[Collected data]
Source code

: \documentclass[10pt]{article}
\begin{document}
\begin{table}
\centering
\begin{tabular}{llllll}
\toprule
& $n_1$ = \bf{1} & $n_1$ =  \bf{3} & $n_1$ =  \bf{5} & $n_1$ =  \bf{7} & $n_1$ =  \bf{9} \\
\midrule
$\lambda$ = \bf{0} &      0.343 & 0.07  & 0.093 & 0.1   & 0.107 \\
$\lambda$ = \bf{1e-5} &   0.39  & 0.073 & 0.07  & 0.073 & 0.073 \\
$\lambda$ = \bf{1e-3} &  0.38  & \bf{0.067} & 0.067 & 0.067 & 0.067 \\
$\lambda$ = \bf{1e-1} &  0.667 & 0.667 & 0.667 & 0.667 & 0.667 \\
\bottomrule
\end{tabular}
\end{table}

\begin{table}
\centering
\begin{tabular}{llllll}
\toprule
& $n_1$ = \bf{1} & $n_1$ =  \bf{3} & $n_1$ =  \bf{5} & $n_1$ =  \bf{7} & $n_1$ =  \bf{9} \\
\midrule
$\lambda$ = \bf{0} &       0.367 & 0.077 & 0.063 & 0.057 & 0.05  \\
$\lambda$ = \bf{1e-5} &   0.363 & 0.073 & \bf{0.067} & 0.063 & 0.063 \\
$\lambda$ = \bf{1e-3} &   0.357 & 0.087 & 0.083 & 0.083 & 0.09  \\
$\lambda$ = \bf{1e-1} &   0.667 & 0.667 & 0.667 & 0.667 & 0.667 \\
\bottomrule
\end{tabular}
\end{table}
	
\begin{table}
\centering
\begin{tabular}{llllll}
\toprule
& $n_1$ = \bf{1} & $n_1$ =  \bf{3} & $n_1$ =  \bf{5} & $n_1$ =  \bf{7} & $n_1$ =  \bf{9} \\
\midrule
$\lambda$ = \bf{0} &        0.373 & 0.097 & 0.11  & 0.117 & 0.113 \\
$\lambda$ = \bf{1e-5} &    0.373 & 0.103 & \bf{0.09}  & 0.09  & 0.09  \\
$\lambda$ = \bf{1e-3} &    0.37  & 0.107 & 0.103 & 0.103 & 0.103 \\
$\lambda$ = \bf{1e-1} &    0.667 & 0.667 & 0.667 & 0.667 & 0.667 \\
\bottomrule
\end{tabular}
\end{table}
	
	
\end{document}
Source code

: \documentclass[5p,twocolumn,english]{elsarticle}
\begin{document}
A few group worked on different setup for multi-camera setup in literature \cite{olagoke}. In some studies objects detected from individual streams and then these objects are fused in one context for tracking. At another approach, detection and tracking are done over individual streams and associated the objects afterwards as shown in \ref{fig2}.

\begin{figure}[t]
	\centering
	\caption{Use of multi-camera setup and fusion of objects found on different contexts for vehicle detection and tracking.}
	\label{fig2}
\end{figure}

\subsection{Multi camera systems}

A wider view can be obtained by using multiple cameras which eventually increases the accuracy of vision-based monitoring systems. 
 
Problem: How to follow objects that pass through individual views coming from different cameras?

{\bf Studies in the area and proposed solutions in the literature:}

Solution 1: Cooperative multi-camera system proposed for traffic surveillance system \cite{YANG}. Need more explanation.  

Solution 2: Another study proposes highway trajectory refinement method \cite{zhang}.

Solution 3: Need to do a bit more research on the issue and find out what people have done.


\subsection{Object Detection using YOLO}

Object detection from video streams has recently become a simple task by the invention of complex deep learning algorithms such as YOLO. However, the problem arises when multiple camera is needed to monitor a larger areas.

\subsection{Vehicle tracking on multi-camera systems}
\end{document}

▶ ABOUT THIS TASK
Could you copy every line from the records that mentions the word "YOLO"?

▶ TASK OUTPUT
\subsection{Object Detection using YOLO}
Object detection from video streams has recently become a simple task by the invention of complex deep learning algorithms such as YOLO. However, the problem arises when multiple camera is needed to monitor a larger areas.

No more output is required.